I also do have a new series, and I think it's one with a lot of potential. I'm about two-thirds finished with the first draft of the opening novel, and I have the outlines of several short stories to follow it. These stories may or may not ultimately predate the novel in publication, but that's dependent on a lot of things beyond my control. I won't say too much about it just yet, only that it's written in the first person, the narrator is a teenager, and there are aliens and my usual dark, brooding emotive passages. I can get all excited about it, and I am, and the people that read and like my fiction should as well. But already I can see the problem staring me in the face right back again.

Herein is one of the central conundrums of my writing career: I can't not care. My writing only works when I'm very close to my characters, feeling what they feel and letting them take the lead in the story. It's a fine place to be when you're writing fiction, but a very difficult and awkward place to be when you're publishing. I didn't want to put myself through the emotional wringer in the state I was in when I finished The Academy. I played it too safe, and accepted something I probably shouldn't have. Which is not to say that I'm totally to blame here, either.

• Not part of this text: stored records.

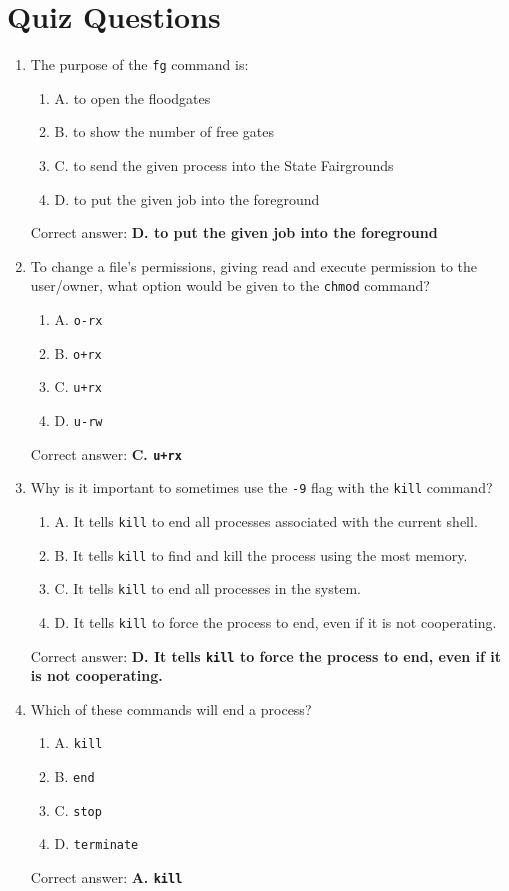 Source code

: \documentclass{article}
\begin{document}
\section*{Quiz Questions}

\begin{enumerate}
  \item The purpose of the \texttt{fg} command is:
  \begin{enumerate}
    \item A. to open the floodgates
    \item B. to show the number of free gates
    \item C. to send the given process into the State Fairgrounds
    \item D. to put the given job into the foreground
  \end{enumerate}
  Correct answer: \textbf{D. to put the given job into the foreground}
  
  \item To change a file's permissions, giving read and execute permission to the user/owner, what option would be given to the \texttt{chmod} command?
  \begin{enumerate}
    \item A. \texttt{o-rx}
    \item B. \texttt{o+rx}
    \item C. \texttt{u+rx}
    \item D. \texttt{u-rw}
  \end{enumerate}
  Correct answer: \textbf{C. \texttt{u+rx}}
  
  \item Why is it important to sometimes use the \texttt{-9} flag with the \texttt{kill} command?
  \begin{enumerate}
    \item A. It tells \texttt{kill} to end all processes associated with the current shell.
    \item B. It tells \texttt{kill} to find and kill the process using the most memory.
    \item C. It tells \texttt{kill} to end all processes in the system.
    \item D. It tells \texttt{kill} to force the process to end, even if it is not cooperating.
  \end{enumerate}
  Correct answer: \textbf{D. It tells \texttt{kill} to force the process to end, even if it is not cooperating.}
  
  \item Which of these commands will end a process?
  \begin{enumerate}
    \item A. \texttt{kill}
    \item B. \texttt{end}
    \item C. \texttt{stop}
    \item D. \texttt{terminate}
  \end{enumerate}
  Correct answer: \textbf{A. \texttt{kill}}
  

\end{enumerate}
\end{document}
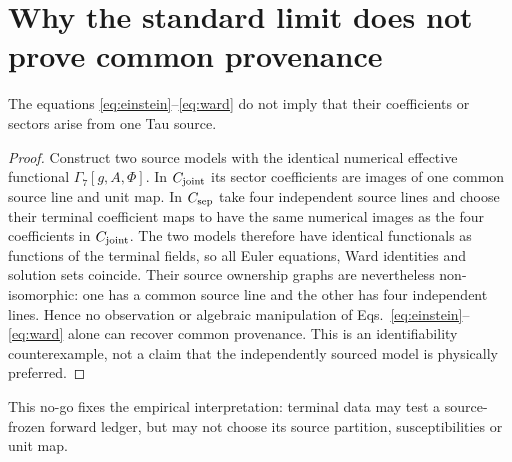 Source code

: \section{Why the standard limit does not prove common provenance}

\begin{proposition}
The equations \eqref{eq:einstein}--\eqref{eq:ward} do not imply that their
coefficients or sectors arise from one Tau source.
\end{proposition}
\begin{proof}
Construct two source models with the identical numerical effective functional
$\Gamma_7[g,A,\Phi]$.  In $C_{\rm joint}$ its sector coefficients are images
of one common source line and unit map.  In $C_{\rm sep}$ take four independent
source lines and choose their terminal coefficient maps to have the same
numerical images as the four coefficients in $C_{\rm joint}$.  The two models
therefore have identical functionals as functions of the terminal fields, so
all Euler equations, Ward identities and solution sets coincide.  Their
source ownership graphs are nevertheless non-isomorphic: one has a common
source line and the other has four independent lines.  Hence no observation
or algebraic manipulation of Eqs.~\eqref{eq:einstein}--\eqref{eq:ward} alone
can recover common provenance.  This is an identifiability counterexample,
not a claim that the independently sourced model is physically preferred.
\end{proof}

This no-go fixes the empirical interpretation: terminal data may test a
source-frozen forward ledger, but may not choose its source partition,
susceptibilities or unit map.

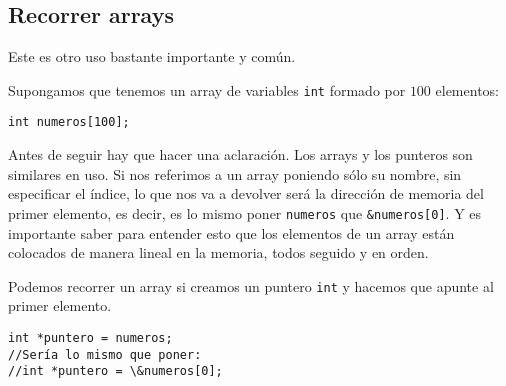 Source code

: \documentclass{hxc_cl}
\begin{document}
\subsection{Recorrer arrays}

Este es otro uso bastante importante y común.

Supongamos que tenemos un array de variables \texttt{int} formado por $100$ elementos:

\begin{lstlisting}
int numeros[100];
\end{lstlisting}

Antes de seguir hay que hacer una aclaración. Los arrays y los punteros son similares en uso. Si nos referimos a un array poniendo sólo su nombre, sin especificar el índice, lo que nos va a devolver será la dirección de memoria del primer elemento, es decir, es lo mismo poner \texttt{numeros} que \texttt{\&numeros[0]}. Y es importante saber para entender esto que los elementos de un array están colocados de manera lineal en la memoria, todos seguido y en orden.

Podemos recorrer un array si creamos un puntero \texttt{int} y hacemos que apunte al primer elemento.

\begin{lstlisting}
int *puntero = numeros;
//Sería lo mismo que poner:
//int *puntero = \&numeros[0];
\end{lstlisting}
\end{document}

My publisher completely botched the PR for my book, and at the time I was in no state to do the legwork required to get the word out. Quite frankly, I'm amazed as many people found it as they did.

That's really all right, though. I learned a lot from the experience, and I can take that and put it into my next experience. So yes, The Academy is dead. Long live The Academy. It was a good story, but it was ultimately doomed. In addition to my own errors in marketing it, there were substantial mechanical flaws.  I've learned from my mistakes. It will be reborn in some other form in the near future, the flaws corrected, though not necessarily with the same cast of characters, and given a proper chance to be marketed. In the meantime, I can't wait to tell you more about my other story, but perhaps I've said too much already. I'm in that classic fluid first draft period where details are up in the air, and I don't want to state something for the record that gets changed. But rest assured, my writing career is not dead. I needed some perspective, and I needed a break from what I'd been working on. I've gotten both now, and now I want to get back to doing what I love: writing really good fiction.